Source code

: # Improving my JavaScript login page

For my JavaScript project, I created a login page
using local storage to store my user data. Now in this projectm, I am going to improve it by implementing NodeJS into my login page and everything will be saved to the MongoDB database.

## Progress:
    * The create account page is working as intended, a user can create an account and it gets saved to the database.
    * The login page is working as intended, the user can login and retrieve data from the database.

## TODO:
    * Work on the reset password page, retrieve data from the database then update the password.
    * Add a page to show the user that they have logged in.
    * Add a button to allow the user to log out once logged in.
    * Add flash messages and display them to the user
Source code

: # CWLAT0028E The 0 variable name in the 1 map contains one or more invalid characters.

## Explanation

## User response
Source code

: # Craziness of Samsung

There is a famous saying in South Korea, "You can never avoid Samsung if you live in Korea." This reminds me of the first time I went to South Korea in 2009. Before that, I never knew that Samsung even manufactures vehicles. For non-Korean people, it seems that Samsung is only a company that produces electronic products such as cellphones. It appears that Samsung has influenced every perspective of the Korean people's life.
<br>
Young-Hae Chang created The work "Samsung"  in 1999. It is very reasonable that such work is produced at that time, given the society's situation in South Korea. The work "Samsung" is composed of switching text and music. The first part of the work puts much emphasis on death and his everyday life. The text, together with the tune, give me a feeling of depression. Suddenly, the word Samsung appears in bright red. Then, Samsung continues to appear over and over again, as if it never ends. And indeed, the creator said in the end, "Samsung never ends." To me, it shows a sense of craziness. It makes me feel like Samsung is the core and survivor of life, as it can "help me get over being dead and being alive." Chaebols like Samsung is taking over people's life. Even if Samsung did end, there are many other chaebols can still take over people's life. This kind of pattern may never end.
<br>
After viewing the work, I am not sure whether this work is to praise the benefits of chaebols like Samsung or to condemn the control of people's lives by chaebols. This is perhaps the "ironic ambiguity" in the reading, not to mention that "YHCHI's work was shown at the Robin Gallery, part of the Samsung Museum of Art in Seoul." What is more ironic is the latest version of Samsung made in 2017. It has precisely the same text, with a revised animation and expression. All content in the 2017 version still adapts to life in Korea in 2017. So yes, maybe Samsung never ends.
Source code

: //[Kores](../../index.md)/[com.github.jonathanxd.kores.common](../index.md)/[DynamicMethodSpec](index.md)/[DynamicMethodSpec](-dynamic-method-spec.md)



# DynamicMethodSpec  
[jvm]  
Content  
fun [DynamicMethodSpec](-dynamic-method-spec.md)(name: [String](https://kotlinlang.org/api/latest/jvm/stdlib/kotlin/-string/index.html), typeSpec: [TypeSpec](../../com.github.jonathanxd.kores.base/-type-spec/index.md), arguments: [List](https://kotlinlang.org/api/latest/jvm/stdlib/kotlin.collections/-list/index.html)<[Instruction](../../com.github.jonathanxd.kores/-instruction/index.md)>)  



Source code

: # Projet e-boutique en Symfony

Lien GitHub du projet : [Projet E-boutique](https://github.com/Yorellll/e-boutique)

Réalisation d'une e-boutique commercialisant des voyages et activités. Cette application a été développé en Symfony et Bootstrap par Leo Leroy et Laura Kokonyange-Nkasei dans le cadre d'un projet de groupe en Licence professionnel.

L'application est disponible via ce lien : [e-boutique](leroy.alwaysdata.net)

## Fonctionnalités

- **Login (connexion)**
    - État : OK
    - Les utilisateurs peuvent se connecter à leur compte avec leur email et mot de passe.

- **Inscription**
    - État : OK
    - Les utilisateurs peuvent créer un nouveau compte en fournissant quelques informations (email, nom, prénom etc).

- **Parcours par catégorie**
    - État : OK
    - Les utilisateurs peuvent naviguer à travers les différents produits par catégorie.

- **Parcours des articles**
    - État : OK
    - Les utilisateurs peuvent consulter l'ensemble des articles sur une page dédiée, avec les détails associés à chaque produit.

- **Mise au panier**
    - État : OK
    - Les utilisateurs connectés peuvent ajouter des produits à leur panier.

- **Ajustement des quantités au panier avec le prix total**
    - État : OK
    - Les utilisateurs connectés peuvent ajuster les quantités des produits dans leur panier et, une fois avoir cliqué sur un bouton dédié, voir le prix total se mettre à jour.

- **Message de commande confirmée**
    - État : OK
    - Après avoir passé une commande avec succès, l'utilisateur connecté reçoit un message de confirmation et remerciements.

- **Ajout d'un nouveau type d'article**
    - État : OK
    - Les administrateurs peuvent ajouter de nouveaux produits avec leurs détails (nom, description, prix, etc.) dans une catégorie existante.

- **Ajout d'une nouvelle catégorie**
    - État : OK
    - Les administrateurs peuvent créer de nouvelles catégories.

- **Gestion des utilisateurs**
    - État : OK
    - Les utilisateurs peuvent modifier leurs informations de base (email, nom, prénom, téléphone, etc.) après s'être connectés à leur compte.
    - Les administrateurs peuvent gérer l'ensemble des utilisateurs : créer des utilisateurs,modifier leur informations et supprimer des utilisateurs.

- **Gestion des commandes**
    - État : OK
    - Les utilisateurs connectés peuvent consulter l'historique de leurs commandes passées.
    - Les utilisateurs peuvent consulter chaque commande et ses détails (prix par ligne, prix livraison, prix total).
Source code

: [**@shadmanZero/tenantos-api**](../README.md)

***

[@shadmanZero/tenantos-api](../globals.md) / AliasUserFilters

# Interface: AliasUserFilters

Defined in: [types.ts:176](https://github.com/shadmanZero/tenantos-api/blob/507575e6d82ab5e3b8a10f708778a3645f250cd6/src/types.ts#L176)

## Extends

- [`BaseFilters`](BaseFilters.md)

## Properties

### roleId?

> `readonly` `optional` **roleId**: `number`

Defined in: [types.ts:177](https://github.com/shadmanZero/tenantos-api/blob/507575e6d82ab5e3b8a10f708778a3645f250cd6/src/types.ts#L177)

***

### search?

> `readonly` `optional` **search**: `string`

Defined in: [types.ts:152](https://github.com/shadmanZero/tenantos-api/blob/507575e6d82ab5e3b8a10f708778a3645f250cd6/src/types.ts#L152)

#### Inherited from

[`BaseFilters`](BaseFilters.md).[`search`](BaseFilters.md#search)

★ ★ ★ ★ ★ ★ ★

Give exactly, and nothing besides, the lines from the one in which "- Les administrateurs peuvent gérer" occurs through the end of the records.

> Completed task:
    - Les administrateurs peuvent gérer l'ensemble des utilisateurs : créer des utilisateurs,modifier leur informations et supprimer des utilisateurs.

- **Gestion des commandes**
    - État : OK
    - Les utilisateurs connectés peuvent consulter l'historique de leurs commandes passées.
    - Les utilisateurs peuvent consulter chaque commande et ses détails (prix par ligne, prix livraison, prix total).
Source code

: [**@shadmanZero/tenantos-api**](../README.md)

***

[@shadmanZero/tenantos-api](../globals.md) / AliasUserFilters

# Interface: AliasUserFilters

Defined in: [types.ts:176](https://github.com/shadmanZero/tenantos-api/blob/507575e6d82ab5e3b8a10f708778a3645f250cd6/src/types.ts#L176)

## Extends

- [`BaseFilters`](BaseFilters.md)

## Properties

### roleId?

> `readonly` `optional` **roleId**: `number`

Defined in: [types.ts:177](https://github.com/shadmanZero/tenantos-api/blob/507575e6d82ab5e3b8a10f708778a3645f250cd6/src/types.ts#L177)

***

### search?

> `readonly` `optional` **search**: `string`

Defined in: [types.ts:152](https://github.com/shadmanZero/tenantos-api/blob/507575e6d82ab5e3b8a10f708778a3645f250cd6/src/types.ts#L152)

#### Inherited from

[`BaseFilters`](BaseFilters.md).[`search`](BaseFilters.md#search)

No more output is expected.